Console / outbound socket stability

  • Console WebSocket proxy attachment is guarded so the console upgrade handler is only attached once per HTTP server.
  • Console proxy raw socket error logging is guarded to avoid stacking duplicate socket listeners.
  • API raises listener limits on inbound HTTP sockets and console WebSocket sockets to avoid false-positive listener warnings under proxy/websocket fan-out.
  • Axios-backed outbound clients use shared HTTP/HTTPS agent helpers that raise outbound socket listener limits at socket creation time.
  • The outbound socket agent helper is used by Proxmox, OPNsense, Cloudflare, and Prometheus metrics query paths.
  • A temporary MaxListenersExceededWarning tracer exists in src/app.js to log emitter/event/count/stack if listener warnings recur.

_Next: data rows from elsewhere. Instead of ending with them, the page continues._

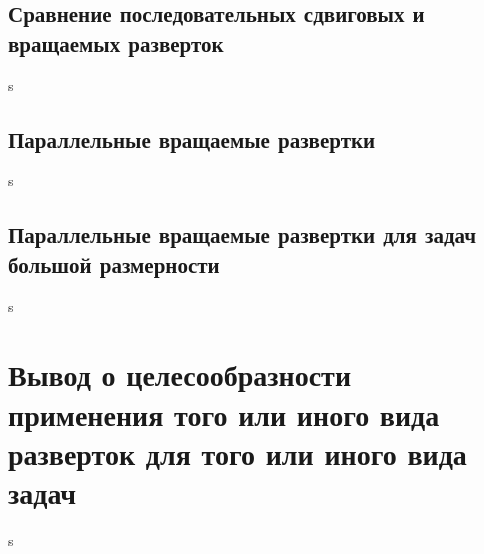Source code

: \documentclass[runningheads]{llncs}
\begin{document}
\subsection{Сравнение последовательных сдвиговых и вращаемых разверток}
s
\subsection{Параллельные вращаемые развертки}
s
\subsection{Параллельные вращаемые развертки для задач большой размерности}
s
\section{Вывод о целесообразности применения того или иного вида разверток для того или иного вида задач}
s
\end{document}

Legacy / archived behavior

  • Legacy port allocation / slot reservation is no longer part of the live route mounts.
  • Legacy worker provisioning, detached reconcile helpers, explicit .old files, src/tmp, checked-in keys/tokens, and local artifacts have been removed from the active tree rather than kept as live repo clutter.
  • Websocket console proxy wiring remains outside agentClient.js.
  • Raw streaming upload proxy behavior remains outside agentClient.js.

Node 24 cleanup already reflected in API repo

  • RegExp.escape(...) is used where host / suffix regex escaping was previously manual.
  • Selected built-in imports have been normalized to node: style.